---------- Dataset entries
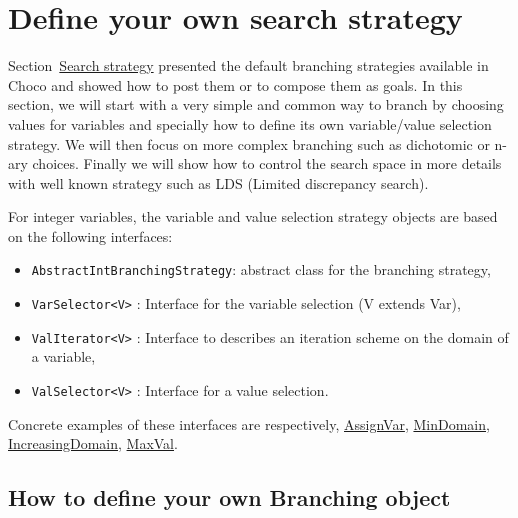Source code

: \section{Define your own search strategy}\label{advanced:defineyourownsearchstrategy}\hypertarget{advanced:defineyourownsearchstrategy}{}
Section~\hyperlink{solver:searchstrategy}{Search strategy} presented the default branching strategies available in Choco and showed how to post them or to compose them as goals.
In this section, we will start with a very simple and common way to branch by choosing values for variables and specially how to define its own variable/value selection strategy. We will then focus on more complex branching such as dichotomic or n-ary choices. Finally we will show how to control the search space in more details with well known strategy such as LDS (Limited discrepancy search).

For integer variables, the variable and value selection strategy objects are based on the following interfaces:
\begin{itemize}
	\item \texttt{AbstractIntBranchingStrategy}: abstract class for the branching strategy,
	\item \texttt{VarSelector<V>} : Interface for the variable selection (V extends Var),
	\item \texttt{ValIterator<V>} : Interface to describes an iteration scheme on the domain of a variable,
	\item \texttt{ValSelector<V>} : Interface for a value selection.
\end{itemize}

Concrete examples of these interfaces are respectively,  \hyperlink{assignvar:assignvarbranchstrat}{AssignVar}, \hyperlink{mindomain:mindomainvarselector}{MinDomain}, \hyperlink{increasingdomain:increasingdomainvaliterator}{IncreasingDomain}, \hyperlink{maxval:maxvalvalselector}{MaxVal}.

\subsection{How to define your own Branching object}\label{advanced:beyondvariable/valueselection,howtodefineyourownbranchingobject}\hypertarget{advanced:beyondvariable/valueselection,howtodefineyourownbranchingobject}{}

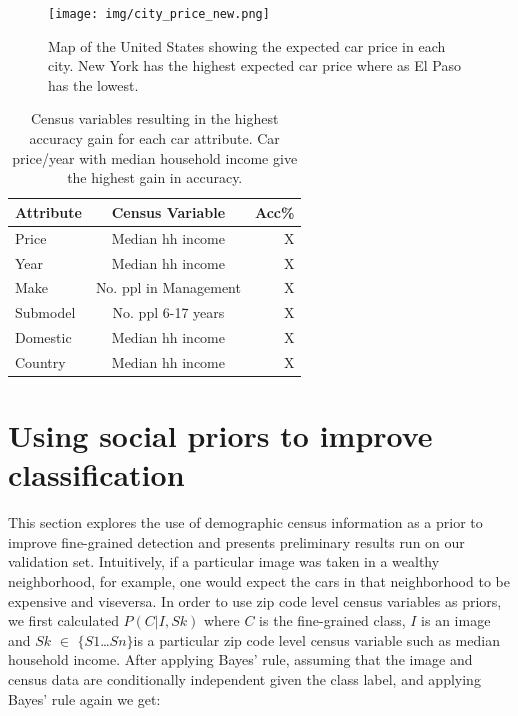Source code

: \documentclass[10pt,twocolumn,letterpaper]{article}
\begin{document}
\begin{figure}[t]
\begin{center}
    \texttt{[image: img/city\_price\_new.png]}
\end{center}
   \caption {Map of the United States showing the expected car price in each city. New York has the highest expected car price where as El Paso has the lowest.}
\label{fig:city_price}
\end{figure}

\begin{table}
\begin{center}
\begin{tabular}{|l|c|r|}
\hline
\textbf{Attribute} & \textbf{Census Variable}& \textbf{Acc\%}\\
\hline\hline
Price & Median hh income & X\\
Year  & Median hh income & X\\
Make & No. ppl in Management&X\\
Submodel & No. ppl 6-17 years&X\\
Domestic & Median hh income &X\\
Country & Median hh income & X\\
\hline
\end{tabular}
\end{center}
\caption{Census variables resulting in the highest accuracy gain for each car attribute. Car price/year with median household income give the highest gain in accuracy.}
\label{table:prior-acc}
\end{table}

\section{Using social priors to improve classification}
\label{sec:prior}
This section explores the use of demographic census information as a prior to improve fine-grained detection and presents preliminary results run on our validation set. Intuitively, if a particular image was taken in a wealthy neighborhood, for example, one would expect the cars in that neighborhood to be expensive and viseversa. In order to use zip code level census variables as priors, we first calculated \(P(C|I,Sk)\) where \(C\) is the fine-grained class, \(I\) is an image and \(Sk\) \(\in\) \(\{\)\(S1\)\ldots \(Sn\)\(\}\)is a particular zip code level census variable such as median household income. After applying Bayes' rule, assuming that the image and census data are conditionally independent given the class label, and applying Bayes' rule again we get:
\end{document}
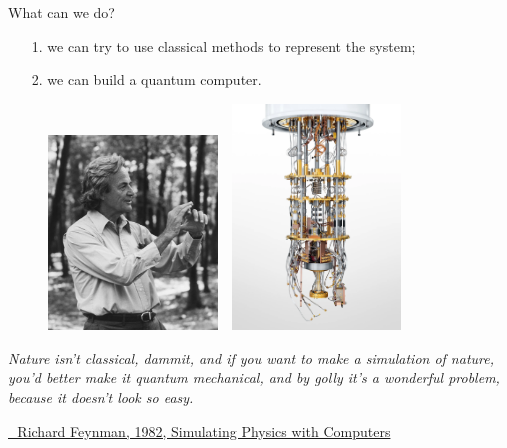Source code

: \documentclass[8pt, xcolor={svgnames}, hyperref={linkcolor=amethyst}]{beamer}
\begin{document}
\begin{frame}{What can we do?}
\pause
\begin{itemize}[noitemsep]
\item[1.] we can try to use classical methods to represent the system;
\pause
\item[2.] we can build a quantum computer.
\end{itemize}
\pause
\begin{figure}
   \includegraphics[width=0.4\textwidth, height=0.55\textheight]{figures/feynmann.jpg}%
   $\,\,$ \pause
   \includegraphics[width=0.4\textwidth, height=0.55\textheight]{figures/qcomp.png}
\end{figure}

\small
\textit{Nature isn't classical, dammit, and if you want to make a simulation of nature, 
you'd better make it quantum mechanical, and by golly it's a wonderful problem, 
because it doesn't look so easy.} 

\href{https://link.springer.com/article/10.1007/BF02650179}{\faBook\,\, Richard Feynman, 1982, Simulating Physics with Computers}
\end{frame}
\end{document}
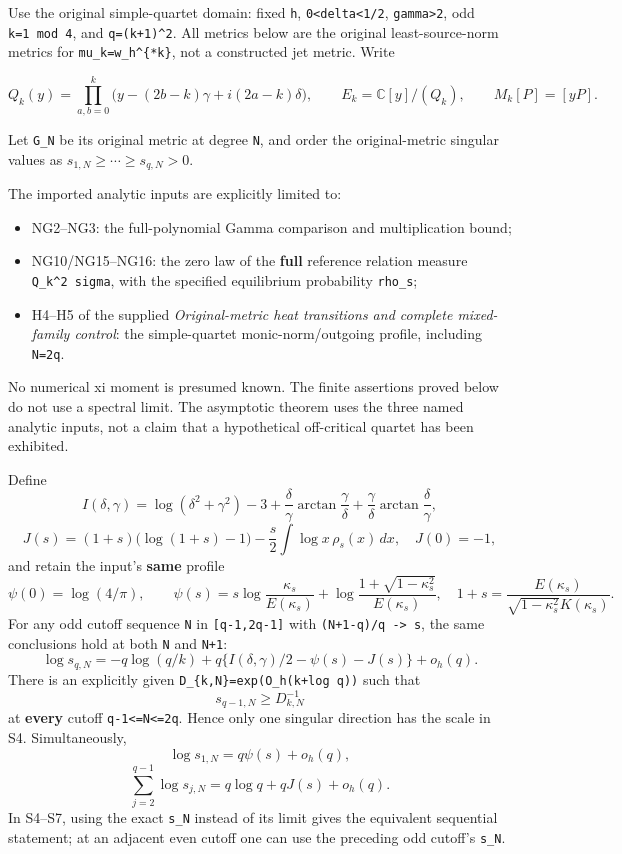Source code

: \documentclass[11pt]{article}
\providecommand{\tightlist}{}
\begin{document}
Use the original simple-quartet domain: fixed \texttt{h}, \texttt{0\textless{}delta\textless{}1/2}, \texttt{gamma\textgreater{}2}, odd \texttt{k=1\ mod\ 4}, and \texttt{q=(k+1)\^{}2}. All metrics below are the original least-source-norm metrics for \texttt{mu\_k=w\_h\^{}\{*k\}}, not a constructed jet metric. Write

\[
 Q_k(y)=\prod_{a,b=0}^{k}\bigl(y-(2b-k)\gamma+i(2a-k)\delta\bigr),\qquad
 E_k=\mathbb C[y]/(Q_k),\qquad M_k[P]=[yP].
\]

Let \texttt{G\_N} be its original metric at degree \texttt{N}, and order the original-metric singular values as \(s_{1,N}\ge\cdots\ge s_{q,N}>0\).

The imported analytic inputs are explicitly limited to:

\begin{itemize}
\tightlist
\item
  NG2--NG3: the full-polynomial Gamma comparison and multiplication bound;
\item
  NG10/NG15--NG16: the zero law of the \textbf{full} reference relation measure \texttt{Q\_k\^{}2\ sigma}, with the specified equilibrium probability \texttt{rho\_s};
\item
  H4--H5 of the supplied \emph{Original-metric heat transitions and complete mixed-family control}: the simple-quartet monic-norm/outgoing profile, including \texttt{N=2q}.
\end{itemize}

No numerical xi moment is presumed known. The finite assertions proved below do not use a spectral limit. The asymptotic theorem uses the three named analytic inputs, not a claim that a hypothetical off-critical quartet has been exhibited.

Define \[
 I(\delta,\gamma)=\log(\delta^2+\gamma^2)-3
 +\frac\delta\gamma\arctan\frac\gamma\delta
 +\frac\gamma\delta\arctan\frac\delta\gamma,                         \tag{S1}
\] \[
 J(s)=(1+s)\bigl(\log(1+s)-1\bigr)
       -\frac s2\int\log x\,\rho_s(x)\,dx,\quad J(0)=-1,             \tag{S2}
\] and retain the input's \textbf{same} profile \[
 \psi(0)=\log(4/\pi),\qquad
 \psi(s)=s\log\frac{\kappa_s}{E(\kappa_s)}
          +\log\frac{1+\sqrt{1-\kappa_s^2}}{E(\kappa_s)},
 \quad 1+s=\frac{E(\kappa_s)}{\sqrt{1-\kappa_s^2}K(\kappa_s)}.       \tag{S3}
\] For any odd cutoff sequence \texttt{N} in \texttt{{[}q-1,2q-1{]}} with \texttt{(N+1-q)/q\ -\textgreater{}\ s}, the same conclusions hold at both \texttt{N} and \texttt{N+1}: \[
 \boxed{\log s_{q,N}
 =-q\log(q/k)+q\{I(\delta,\gamma)/2-\psi(s)-J(s)\}+o_h(q).}         \tag{S4}
\] There is an explicitly given \nolinkurl{D_{k,N}=exp(O_h(k+log q))} such that \[
 \boxed{s_{q-1,N}\ge D_{k,N}^{-1}}                                  \tag{S5}
\] at \textbf{every} cutoff \texttt{q-1\textless{}=N\textless{}=2q}. Hence only one singular direction has the scale in S4. Simultaneously, \[
 \log s_{1,N}=q\psi(s)+o_h(q),                                      \tag{S6}
\] \[
 \boxed{\sum_{j=2}^{q-1}\log s_{j,N}
             =q\log q+qJ(s)+o_h(q).}                               \tag{S7}
\] In S4--S7, using the exact \texttt{s\_N} instead of its limit gives the equivalent sequential statement; at an adjacent even cutoff one can use the preceding odd cutoff's \texttt{s\_N}.
\end{document}
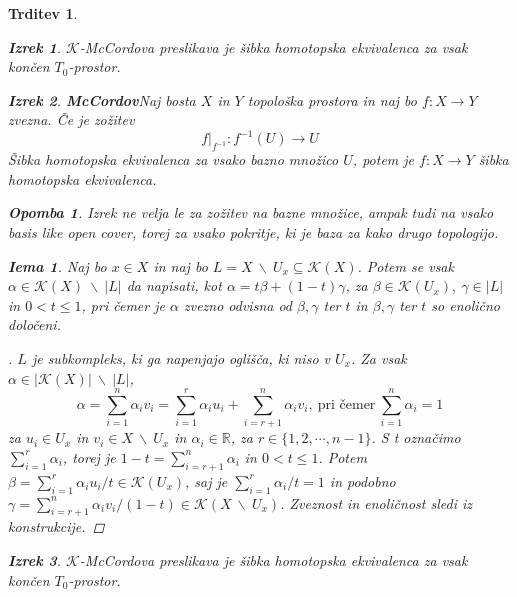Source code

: \documentclass[a4paper,12pt]{article}
\DeclareRobustCommand{\k}{
    \mathcal{K}
}
\theoremstyle{definition}
\theoremstyle{plain}
\newtheorem{izrek}{Izrek}
\theoremstyle{definition}
\theoremstyle{plain}
\newtheorem{trditev}{Trditev}
\theoremstyle{plain}
\theoremstyle{plain}
\newtheorem{opomba}{Opomba}
\theoremstyle{plain}
\newtheorem{lema}{Iema}
\newenvironment{dokaz}{\begin{proof}[\bfseries\upshape\proofname]}{\end{proof}}
\begin{document}
\begin{trditev}
\begin{izrek}
    $\mathcal{K}$-\textit{McCordova} preslikava je šibka homotopska 
    ekvivalenca za vsak končen $T_0$-prostor.
\end{izrek}


\begin{izrek}{\textbf{McCordov}}\label{iz:mccord}
    Naj bosta $X$ in $Y$ topološka prostora in naj bo $f:X\rightarrow Y$ zvezna. Če je zožitev
    $$
    f|_{f^{-1}}:f^{-1}(U)\rightarrow U
    $$
    Šibka homotopska ekvivalenca za vsako bazno množico $U$, potem je $f:X\rightarrow Y$  šibka homotopska ekvivalenca.
\end{izrek}

\begin{opomba}
    Izrek ne velja le za zožitev na bazne množice, ampak tudi na vsako \textit{basis like open cover}, torej za vsako pokritje, ki je baza za kako drugo topologijo.
\end{opomba}



\begin{lema}\label{lem:sibka}
    Naj bo $x\in X$ in naj bo $L=X\ \backslash \
    U_x\subseteq \mathcal{K}(X)$. Potem se vsak $\alpha \in \k(X)\ \backslash \ |L|$ da napisati, kot $\alpha = t\beta + (1-t)\gamma$, za $\beta \in \k(U_x), \ \gamma \in |L|$ in $0<t\leq 1$, pri čemer je $\alpha$ zvezno odvisna od $\beta, \gamma$ ter $t$ in $\beta, \gamma$ ter $t$ so enolično določeni.
\end{lema}
\begin{dokaz}
    $L$ je subkompleks, ki ga napenjajo oglišča, ki niso v $U_x$. Za vsak $\alpha \in |\k(X)|\ \backslash \ |L|$, 
    $$\alpha = \sum_{i=1}^{n} \alpha_i v_i 
    = \sum_{i=1}^{r} \alpha_i u_i + \sum_{i=r+1}^{n}\alpha_i v_i,\ \text{pri čemer}\ \sum_{i=1}^{n} \alpha_i=1
    $$
    za $u_i \in U_x$ in $v_i \in X \ \backslash \ U_x$ in $\alpha_i \in \mathbb{R}$, za $r\in \{1,2, \cdots, n-1\}$. S t označimo $\sum_{i=1}^{r} \alpha_i$, torej je $1-t=\sum_{i=r+1}^{n} \alpha_i$ in $0<t\leq 1$. Potem $\beta =\sum_{i=1}^{r} \alpha_i u_i/t \in \k(U_x)$, saj je $\sum_{i=1}^{r} \alpha_i/t=1$ in podobno $\gamma=\sum_{i=r+1}^{n} 
    \alpha_i v_i/(1-t) \in \k(X \ \backslash \ U_x)$. Zveznost in enoličnost sledi iz konstrukcije.

\end{dokaz}

\begin{izrek}
    $\mathcal{K}$-\textit{McCordova} preslikava je šibka homotopska 
    ekvivalenca za vsak končen $T_0$-prostor.
\end{izrek}


\end{trditev}
\end{document}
--------------------
## Task requirements
The lines from the start of the data through the line that contains "them as goals." are to be returned exactly, please, with both ends included and every picture left out.

## Solved problem
Source code

: \section{Define your own search strategy}\label{advanced:defineyourownsearchstrategy}\hypertarget{advanced:defineyourownsearchstrategy}{}
Section~\hyperlink{solver:searchstrategy}{Search strategy} presented the default branching strategies available in Choco and showed how to post them or to compose them as goals.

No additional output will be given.